Sicher: den Wirkradius von Kultur kann man nicht messen, nicht so gut, aber das heißt nicht, dass es keinen Einfluß auf die Bürger und das nicht-visuelle, aber gefühlte, gelebte Stadtbild einer Stadt hat. Es geht hier um mehr als irgendein Kino mit Filmen, das Scala ist für Konstanzer ein wichtiger Bestandteil der Kulturszene, die Auswahl an filmischen Werken und Erzählungen ist weit mehr als bloße Kurzweil.

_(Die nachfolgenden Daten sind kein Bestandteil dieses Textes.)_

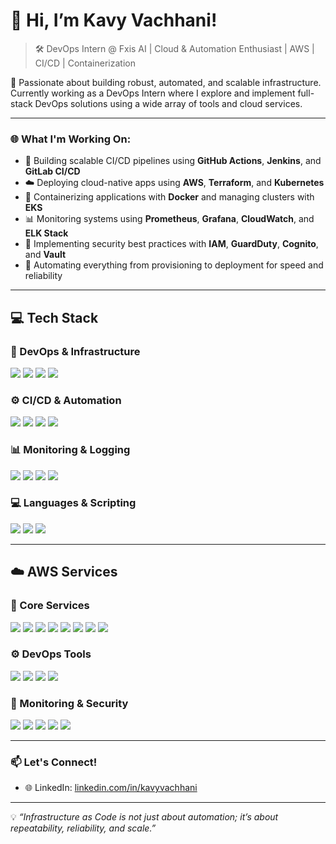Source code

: # 👋 Hi, I’m Kavy Vachhani!

> 🛠 DevOps Intern @ Fxis AI | Cloud & Automation Enthusiast | AWS | CI/CD | Containerization

🚀 Passionate about building robust, automated, and scalable infrastructure. Currently working as a DevOps Intern where I explore and implement full-stack DevOps solutions using a wide array of tools and cloud services.

---

### 🌐 What I'm Working On:
- 🔧 Building scalable CI/CD pipelines using **GitHub Actions**, **Jenkins**, and **GitLab CI/CD**
- ☁️ Deploying cloud-native apps using **AWS**, **Terraform**, and **Kubernetes**
- 🐳 Containerizing applications with **Docker** and managing clusters with **EKS**
- 📊 Monitoring systems using **Prometheus**, **Grafana**, **CloudWatch**, and **ELK Stack**
- 🔐 Implementing security best practices with **IAM**, **GuardDuty**, **Cognito**, and **Vault**
- 🧩 Automating everything from provisioning to deployment for speed and reliability

---

## 💻 Tech Stack

### 🚀 DevOps & Infrastructure
<p>
  <img src="https://img.shields.io/badge/Terraform-%235835CC.svg?&style=for-the-badge&logo=terraform&logoColor=white"/>
  <img src="https://img.shields.io/badge/Docker-%230db7ed.svg?&style=for-the-badge&logo=docker&logoColor=white"/>
  <img src="https://img.shields.io/badge/Kubernetes-%23326CE5.svg?&style=for-the-badge&logo=kubernetes&logoColor=white"/>
  <img src="https://img.shields.io/badge/Linux-%23FCC624.svg?&style=for-the-badge&logo=linux&logoColor=black"/>
</p>

### ⚙️ CI/CD & Automation
<p>
  <img src="https://img.shields.io/badge/GitHub%20Actions-%232c3e50.svg?&style=for-the-badge&logo=github-actions&logoColor=white"/>
  <img src="https://img.shields.io/badge/Jenkins-%23D24939.svg?&style=for-the-badge&logo=jenkins&logoColor=white"/>
  <img src="https://img.shields.io/badge/GitLab%20CI-%23FC6D26.svg?&style=for-the-badge&logo=gitlab&logoColor=white"/>
  <img src="https://img.shields.io/badge/Nexus-%23000000.svg?&style=for-the-badge&logo=sonatype&logoColor=white"/>
</p>

### 📊 Monitoring & Logging
<p>
  <img src="https://img.shields.io/badge/Prometheus-%23E6522C.svg?&style=for-the-badge&logo=prometheus&logoColor=white"/>
  <img src="https://img.shields.io/badge/Grafana-%23F46800.svg?&style=for-the-badge&logo=grafana&logoColor=white"/>
  <img src="https://img.shields.io/badge/ELK%20Stack-%23000000.svg?&style=for-the-badge&logo=elastic&logoColor=white"/>
  <img src="https://img.shields.io/badge/Datadog-%234C4CFF.svg?&style=for-the-badge&logo=datadog&logoColor=white"/>
</p>

### 💻 Languages & Scripting
<p>
  <img src="https://img.shields.io/badge/Bash-%234EAA25.svg?&style=for-the-badge&logo=gnubash&logoColor=white"/>
  <img src="https://img.shields.io/badge/Python-%233776AB.svg?&style=for-the-badge&logo=python&logoColor=white"/>
  <img src="https://img.shields.io/badge/Node.js-%2343853D.svg?&style=for-the-badge&logo=node.js&logoColor=white"/>
</p>

---

## ☁️ AWS Services

### 🧩 Core Services
<p>
  <img src="https://img.shields.io/badge/AWS-EC2-%23FF9900.svg?&style=for-the-badge&logo=amazon-aws&logoColor=white"/>
  <img src="https://img.shields.io/badge/AWS-S3-%23FF9900.svg?&style=for-the-badge&logo=amazon-s3&logoColor=white"/>
  <img src="https://img.shields.io/badge/AWS-Lambda-%23FF9900.svg?&style=for-the-badge&logo=aws-lambda&logoColor=white"/>
  <img src="https://img.shields.io/badge/AWS-RDS-%23282A2D.svg?&style=for-the-badge&logo=amazon-rds&logoColor=white"/>
  <img src="https://img.shields.io/badge/AWS-DynamoDB-%230A1F22.svg?&style=for-the-badge&logo=amazon-dynamodb&logoColor=white"/>
  <img src="https://img.shields.io/badge/AWS-VPC-%230073B3.svg?&style=for-the-badge&logo=amazon-aws&logoColor=white"/>
  <img src="https://img.shields.io/badge/AWS-Route%2053-%230066CC.svg?&style=for-the-badge&logo=amazon-aws&logoColor=white"/>
  <img src="https://img.shields.io/badge/AWS-CloudFront-%23E47F1E.svg?&style=for-the-badge&logo=amazon-cloudfront&logoColor=white"/>
</p>

### ⚙️ DevOps Tools
<p>
  <img src="https://img.shields.io/badge/AWS-CodePipeline-%2341B883.svg?&style=for-the-badge&logo=aws-codepipeline&logoColor=white"/>
  <img src="https://img.shields.io/badge/AWS-CodeBuild-%232DC0E8.svg?&style=for-the-badge&logo=aws-codebuild&logoColor=white"/>
  <img src="https://img.shields.io/badge/AWS-CodeDeploy-%23F8991D.svg?&style=for-the-badge&logo=amazon-aws&logoColor=white"/>
  <img src="https://img.shields.io/badge/AWS-CloudFormation-%23F38B00.svg?&style=for-the-badge&logo=aws-cloudformation&logoColor=white"/>
</p>

### 🔐 Monitoring & Security
<p>
  <img src="https://img.shields.io/badge/AWS-CloudWatch-%23285EAC.svg?&style=for-the-badge&logo=amazon-cloudwatch&logoColor=white"/>
  <img src="https://img.shields.io/badge/AWS-CloudTrail-%2321241F.svg?&style=for-the-badge&logo=amazon-aws&logoColor=white"/>
  <img src="https://img.shields.io/badge/AWS-IAM-%23005694.svg?&style=for-the-badge&logo=amazon-iam&logoColor=white"/>
  <img src="https://img.shields.io/badge/AWS-Cognito-%23ED3E81.svg?&style=for-the-badge&logo=amazon-cognito&logoColor=white"/>
  <img src="https://img.shields.io/badge/AWS-GuardDuty-%23125A8D.svg?&style=for-the-badge&logo=amazon-guardduty&logoColor=white"/>
</p>

---

### 📫 Let's Connect!
- 🌐 LinkedIn: [linkedin.com/in/kavyvachhani](https://linkedin.com/in/kavyvachhani)

---

💡 _“Infrastructure as Code is not just about automation; it’s about repeatability, reliability, and scale.”_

Also, dran bleiben, wir sind optimistisch!
Was Volker Fouquet beschreibt, trifft für die meisten grösseren Orte zu: Die gewaltige Kommerzialisierung von Innenstädten. Das Ringen um kulturelle Vielfalt im Zentrum verlangt entsprechend eine differenzierte Sicht auf Möglichkeiten, dem kommerziellem Mainstream, dem viele Städte zum Opfer gefallen sind, doch noch in Teilen zu entrinnen. Da ist Mut, besonders aber auch Kreativität gefordert. Und gleichzeitig ein grosses Entgegenkommen privat Besitzender im Interesse einer kulturell lebendig zu erhaltenden Stadt. Die Markstätte wäre vom „Skala- Verschwinden“ in ihrer Wertigkeit elementar betroffen. Gleiches geschah bereits vor längerer Zeit am Bodanplatz, der durch den dortigen Kinoverlust ebenso an kulturlebendigem Stadtwert verlor. An der Markstätte darf das nicht auch noch passieren!
Bleibt zu erwähnen, dass das grosse Kinosterben in unserer Nachbarstadt Kreuzlingen damals geradezu tragische Formen annahm. Dieser Kulturverlust konnte bis heute nicht aufgeholt werden. Man schrieb die Entwicklung der „Konkurrenz“ aus Konstanz zu. War etwas zu einfach gedacht, zu unkreativ. Was Volker Fouquet als architektonisch „wunderschön“ beim „Scala“ beschreibt, lässt sich auch auf die noch vorhandene Bausubstanz in Kreuzlingen beziehen, sind doch sowohl das „Bodan“ an der Hauptstrasse, als auch das „Apollo“ an der Konstanzerstrasse als klassische Kinobauten noch immer präsent, aber heute anders genutzt. Einzig das „Zentral“ ist als Baukörper verschwunden.
Und so kommt sowohl dem noch immer vorhandenen „Scala“, als auch zumindest dem wieder zu belebenden „Bodan“ in der Sicht auf unsere hektische, überkommerzialisierte Zeit eine Bedeutung zu, damit im jeweiligen Zentrum ein eigenständiges, kulturelles Stadtgesicht abgebildet bleibt.